Eu durmo pensando em mulher, acordo pensando em mulher, tomo café, banho de açude, jogo futebol, vou ao cinema, trabalho, depilo a virilha, assisto o pôr do sol pensando em mulher. Até quando estou com mulher ou dentro de uma, ainda assim penso em mulher. Ok, exceto se preciso retardar o gozo, aí penso no Grêmio de 83 ou no Pedro de Lara. Mas mulher é meu Transtorno Obsessivo Compulsivo irremediável, com a graça de deus. Nem a Maria Bethânia me bate. Gosto delas em todos os níveis possíveis, passíveis e admiráveis. E não falo somente de sexo.

Gosto quando são mães e notam nossas camisas amarrotadas, ordenam dezessete vezes pararmos de roer unha, recolher a toalha úmida da cama. Gosto da amiga que finge entender se você conta sobre um trabalho que fez de social media marketing. Da mulher filha que fica de beiço se você recusa uma massagem. Da namorada que liga pra você com saudade no meio da tarde. Da "puta", perseguindo o transe torturando o lábio inferior com os olhos tontos e ofegantes.

Gosto de mulher quando tá com ciúme, menstruada, mentindo pra si mesma, fazendo cena, chorando baixinho, com cheiro de xampu, suada da academia, com dor de dente, discutindo com o cortador de frios, descalça, de salto alto, se olhando no espelho, cozinhando, produzida pra festa, caminhando de sutiã pela casa, cantando Vanessa da Mata, Rangel ou Camargo.

Adoro porque são tudo que jamais serei, porque dentro delas tem um relógio despertador que não as deixa esquecer que sem amor não tem graça viver, porque fazem eu me sentir desse tamanhozinho quando arregaçam suas emoções.

Nem me importo se me fazem sofrer feito o Tim Maia, amo tudo nelas. Suas confusões mais inusitadas, seus coquetéis bioquímicos explosivos, seus contraditórios pedidos de desculpa depois de meia hora dizendo que faço tudo errado, que sou o fator de seus cabelos brancos. Amo dentes, franjas, canelas, nucas, pernas, calcanhares, cada dedinho do pé, cada pelo, cada cheiro, cada tonalidade, cada curva, cada sorriso, cada manhã que acordo com uma por perto.
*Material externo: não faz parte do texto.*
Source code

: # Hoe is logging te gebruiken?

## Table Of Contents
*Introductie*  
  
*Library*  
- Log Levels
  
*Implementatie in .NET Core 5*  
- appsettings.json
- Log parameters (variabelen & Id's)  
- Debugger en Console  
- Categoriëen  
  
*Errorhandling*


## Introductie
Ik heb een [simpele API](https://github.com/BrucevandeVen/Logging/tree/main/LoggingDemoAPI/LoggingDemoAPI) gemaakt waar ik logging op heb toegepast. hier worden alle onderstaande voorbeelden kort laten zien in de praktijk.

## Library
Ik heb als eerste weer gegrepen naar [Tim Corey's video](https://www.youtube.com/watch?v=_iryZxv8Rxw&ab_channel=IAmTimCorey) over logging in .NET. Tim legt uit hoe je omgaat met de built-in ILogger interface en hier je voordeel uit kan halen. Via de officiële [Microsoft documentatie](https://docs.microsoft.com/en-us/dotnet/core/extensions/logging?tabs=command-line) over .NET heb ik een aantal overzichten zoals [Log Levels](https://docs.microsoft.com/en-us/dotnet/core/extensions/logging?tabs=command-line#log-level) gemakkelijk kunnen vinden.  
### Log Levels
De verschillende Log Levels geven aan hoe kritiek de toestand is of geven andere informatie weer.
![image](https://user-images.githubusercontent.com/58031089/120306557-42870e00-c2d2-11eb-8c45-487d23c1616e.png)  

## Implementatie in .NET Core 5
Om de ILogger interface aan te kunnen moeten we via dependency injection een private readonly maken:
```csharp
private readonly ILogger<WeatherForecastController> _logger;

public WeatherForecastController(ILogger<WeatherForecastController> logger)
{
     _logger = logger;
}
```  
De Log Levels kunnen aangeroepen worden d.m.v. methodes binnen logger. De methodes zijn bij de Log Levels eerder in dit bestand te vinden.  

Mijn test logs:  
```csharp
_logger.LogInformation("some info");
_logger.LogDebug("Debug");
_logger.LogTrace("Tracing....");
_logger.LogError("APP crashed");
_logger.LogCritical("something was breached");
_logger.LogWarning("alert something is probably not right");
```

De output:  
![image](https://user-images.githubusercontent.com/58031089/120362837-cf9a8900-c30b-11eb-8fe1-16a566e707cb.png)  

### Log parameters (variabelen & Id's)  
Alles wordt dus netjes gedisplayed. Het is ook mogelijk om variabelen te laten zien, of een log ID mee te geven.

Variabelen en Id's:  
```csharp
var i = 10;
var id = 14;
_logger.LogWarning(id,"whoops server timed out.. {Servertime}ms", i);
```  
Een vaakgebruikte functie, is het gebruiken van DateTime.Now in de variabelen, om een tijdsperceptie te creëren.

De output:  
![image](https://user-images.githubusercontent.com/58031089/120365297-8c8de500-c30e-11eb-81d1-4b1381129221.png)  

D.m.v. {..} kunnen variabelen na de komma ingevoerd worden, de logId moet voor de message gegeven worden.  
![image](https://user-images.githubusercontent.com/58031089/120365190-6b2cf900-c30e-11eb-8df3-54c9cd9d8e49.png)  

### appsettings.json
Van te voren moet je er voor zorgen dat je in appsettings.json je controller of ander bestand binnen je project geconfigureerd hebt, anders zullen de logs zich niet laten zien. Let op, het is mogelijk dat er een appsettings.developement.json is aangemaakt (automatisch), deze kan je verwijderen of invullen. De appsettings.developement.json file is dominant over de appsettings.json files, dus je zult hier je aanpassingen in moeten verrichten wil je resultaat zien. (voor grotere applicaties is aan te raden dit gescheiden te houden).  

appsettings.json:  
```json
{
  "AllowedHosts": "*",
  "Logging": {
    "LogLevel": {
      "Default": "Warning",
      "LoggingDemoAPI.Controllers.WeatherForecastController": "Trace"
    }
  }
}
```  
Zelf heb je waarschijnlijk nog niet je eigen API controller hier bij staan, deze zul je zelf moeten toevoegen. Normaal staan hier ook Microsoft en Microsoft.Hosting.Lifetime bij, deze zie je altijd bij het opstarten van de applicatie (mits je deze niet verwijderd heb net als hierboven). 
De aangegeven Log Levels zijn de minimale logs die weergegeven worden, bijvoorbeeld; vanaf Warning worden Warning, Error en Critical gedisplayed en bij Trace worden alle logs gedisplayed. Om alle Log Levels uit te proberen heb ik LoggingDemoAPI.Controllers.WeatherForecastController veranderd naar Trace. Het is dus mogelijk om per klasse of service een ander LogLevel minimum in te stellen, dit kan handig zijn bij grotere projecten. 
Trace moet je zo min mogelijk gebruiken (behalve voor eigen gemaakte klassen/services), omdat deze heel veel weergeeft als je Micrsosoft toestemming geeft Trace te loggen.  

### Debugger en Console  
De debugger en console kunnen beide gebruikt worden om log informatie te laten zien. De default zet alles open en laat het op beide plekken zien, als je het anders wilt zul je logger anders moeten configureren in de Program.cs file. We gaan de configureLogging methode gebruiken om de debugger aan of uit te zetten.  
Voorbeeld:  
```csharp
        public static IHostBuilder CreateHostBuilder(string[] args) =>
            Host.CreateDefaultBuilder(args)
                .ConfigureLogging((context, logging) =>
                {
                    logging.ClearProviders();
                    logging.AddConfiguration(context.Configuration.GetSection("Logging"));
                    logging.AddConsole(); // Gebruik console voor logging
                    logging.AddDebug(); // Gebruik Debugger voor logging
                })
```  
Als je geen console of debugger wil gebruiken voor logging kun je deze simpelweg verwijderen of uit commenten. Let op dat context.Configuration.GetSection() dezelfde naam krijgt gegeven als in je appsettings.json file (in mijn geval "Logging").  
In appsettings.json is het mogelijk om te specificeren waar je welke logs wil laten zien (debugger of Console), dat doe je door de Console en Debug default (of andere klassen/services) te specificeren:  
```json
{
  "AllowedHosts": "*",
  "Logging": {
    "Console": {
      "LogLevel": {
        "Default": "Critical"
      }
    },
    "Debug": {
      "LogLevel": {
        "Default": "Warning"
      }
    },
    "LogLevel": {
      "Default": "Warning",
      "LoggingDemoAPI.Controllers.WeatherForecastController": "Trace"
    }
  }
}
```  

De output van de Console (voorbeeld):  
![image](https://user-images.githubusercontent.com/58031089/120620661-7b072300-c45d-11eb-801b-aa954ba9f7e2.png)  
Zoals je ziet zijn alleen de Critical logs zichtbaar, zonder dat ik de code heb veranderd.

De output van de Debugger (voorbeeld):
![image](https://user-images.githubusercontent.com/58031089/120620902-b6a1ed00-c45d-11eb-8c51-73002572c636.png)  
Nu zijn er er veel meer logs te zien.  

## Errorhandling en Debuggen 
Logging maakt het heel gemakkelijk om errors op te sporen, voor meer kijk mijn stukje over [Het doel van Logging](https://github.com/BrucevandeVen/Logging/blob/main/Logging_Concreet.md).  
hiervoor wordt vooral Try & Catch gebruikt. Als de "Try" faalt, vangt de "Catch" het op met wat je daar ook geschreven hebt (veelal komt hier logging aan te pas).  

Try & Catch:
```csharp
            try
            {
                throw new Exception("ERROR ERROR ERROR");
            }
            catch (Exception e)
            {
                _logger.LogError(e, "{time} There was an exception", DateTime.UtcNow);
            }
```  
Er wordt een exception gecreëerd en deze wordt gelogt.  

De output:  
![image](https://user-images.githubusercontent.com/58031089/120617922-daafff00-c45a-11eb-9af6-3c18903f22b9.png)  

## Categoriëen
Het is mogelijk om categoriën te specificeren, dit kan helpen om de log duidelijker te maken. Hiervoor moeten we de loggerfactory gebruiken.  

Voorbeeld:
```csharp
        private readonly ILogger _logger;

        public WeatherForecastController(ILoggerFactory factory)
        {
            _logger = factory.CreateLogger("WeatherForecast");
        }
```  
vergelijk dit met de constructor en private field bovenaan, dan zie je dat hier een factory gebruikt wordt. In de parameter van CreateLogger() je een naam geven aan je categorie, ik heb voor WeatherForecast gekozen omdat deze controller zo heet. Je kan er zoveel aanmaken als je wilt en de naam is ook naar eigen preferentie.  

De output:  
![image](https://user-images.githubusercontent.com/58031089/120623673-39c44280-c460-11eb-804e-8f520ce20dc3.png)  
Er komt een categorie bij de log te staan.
Falando nisso, não consegui vislumbrar se o dia em que me casar será o mais feliz ou triste da minha vida. Feliz, porque vou me juntar a uma pelo resto da minha vida. Ou triste, porque vou me juntar a uma pelo resto da minha vida. Bom, não sei e também nem quero pensar nisso. Quero pensar em mulher. Porque mulher é bom pra cacete. Aliás, se deus inventou algo melhor, tenho até medo de saber.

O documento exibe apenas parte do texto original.